- Supreme Court of Canada

Hearing: May 16, 1985 Judgment: April 24, 1986
- Full case name: Lana Louise Clarkson v. Her Majesty The Queen
- Citations: [1986] 1 S.C.R. 383
- Ruling: Clarkson's appeal was allowed.

Court membership
- Chief Justice: Brian Dickson Puisne Justices: Jean Beetz, Willard Estey, William McIntyre, Julien Chouinard, Antonio Lamer, Bertha Wilson, Gerald Le Dain, Gérard La Forest

Reasons given
- Majority: Wilson J. (paras. 1-25), joined by Estey, Lamer, Le Dain and La Forest JJ.
- Concurrence: McIntyre J. (paras. 25-29), joined by Chouinard J.
- Dickson C.J. and Beetz J. took no part in the consideration or decision of the case.

Laws applied
- R. v. Therens, [1985] 1 S.C.R. 613; Korponay v. Attorney General of Canada, [1982] 1 S.C.R. 41

= Clarkson v R =

Clarkson v R, [1986] 1 S.C.R. 383 is a leading Supreme Court of Canada decision on the right to retain and instruct counsel under section 10(b) of the Canadian Charter of Rights and Freedoms.
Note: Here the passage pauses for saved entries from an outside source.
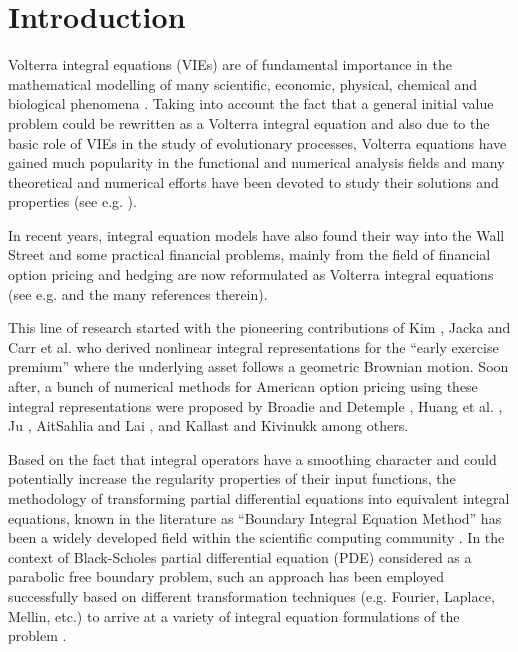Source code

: \documentclass[fleqn,final,3p,11pt]{elsarticle}
\theoremstyle{definition}
\theoremstyle{remark}
\numberwithin{equation}{section}
\begin{document}
\section{Introduction}\label{s1}\setcounter{equation}{0}
Volterra integral equations (VIEs) are of fundamental importance in the mathematical modelling of many scientific, economic, physical, chemical and biological phenomena \cite{corduneanu1991integral, jerri1999introduction}. Taking into account the fact that a general initial value problem could be rewritten as a Volterra integral equation and also due to the basic role of VIEs in the study of evolutionary processes, Volterra equations have gained much popularity in the functional and numerical analysis fields and many theoretical and numerical efforts have been devoted to study their solutions and properties (see e.g. \cite{brunner, hack}).

In recent years, integral equation models have also found their way into the Wall Street and some practical financial problems, mainly from the field of financial option pricing and hedging are now reformulated as Volterra integral equations (see e.g. \cite{chen, evans,  patrik2, keller, shev2} and the many references therein).

This line of research started with the pioneering contributions of Kim \cite{kim}, Jacka \cite{jacka} and Carr et al. \cite{carr1} who derived nonlinear integral representations for the ``early exercise premium'' where the underlying asset follows a geometric Brownian motion. Soon after, a bunch of numerical methods for American option pricing using these integral representations were proposed by Broadie and Detemple \cite{broadie1996american}, Huang et al. \cite{huang1996pricing}, Ju \cite{ju}, AitSahlia and Lai \cite{lai2}, and Kallast and Kivinukk \cite{kallast} among others.

Based on the fact that integral operators have a smoothing character and could potentially increase the regularity properties of their input functions, the methodology of transforming partial differential equations into equivalent integral equations, known in the literature as ``Boundary Integral Equation Method'' has been a widely developed field within the scientific computing community \cite{stas}. In the context of Black-Scholes partial differential equation (PDE) considered as a parabolic free boundary problem, such an approach has been employed successfully based on different transformation techniques (e.g. Fourier, Laplace, Mellin, etc.) to arrive at a variety of integral equation formulations of the problem \cite{MR2087015}.
\end{document}
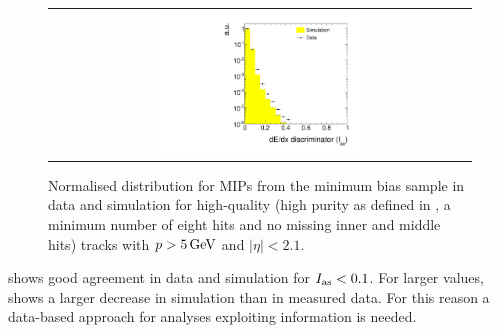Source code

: \begin{figure}[!bt]
  \centering 
  \begin{tabular}{c}
    \includegraphics[width=0.49\textwidth]{figures/analysis_2/PixelCalibration/htrackASmiSmallRange_log_MIPs.pdf}
  \end{tabular}
  \caption{Normalised \ias distribution for MIPs from the minimum bias sample in data and simulation for high-quality (high purity as defined in \cite{bib:CMS:Tracking_2010}, a minimum number of eight hits and no missing inner and middle hits) tracks with $p>5\,\text{Ge}\kern-0.06667em\text{V}$ and $|\eta|<2.1$.}
  \label{fig:Data-MC-Dedx_MIPs}
\end{figure}
\dedx shows good agreement in data and simulation for $I_{\text{as}}<0.1$.
For larger values, \ias shows a larger decrease in simulation than in measured data.
For this reason a data-based approach for analyses exploiting \dedx information is needed.\\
The Court held that in order for an accused to waive their right to retain and instruct counsel, they must be clear and unequivocal, and the accused must be aware of the consequences of the waiver.

==Background==
On December 8, 1982, Lana Louise Clarkson, in an intoxicated state, called to her sister to tell her that her husband, Mr. Clarkson, had been shot. Several members of the family came over to find Clarkson in a hysterical state. Her husband was in the living room slumped in a chair with a bullet hole in his head.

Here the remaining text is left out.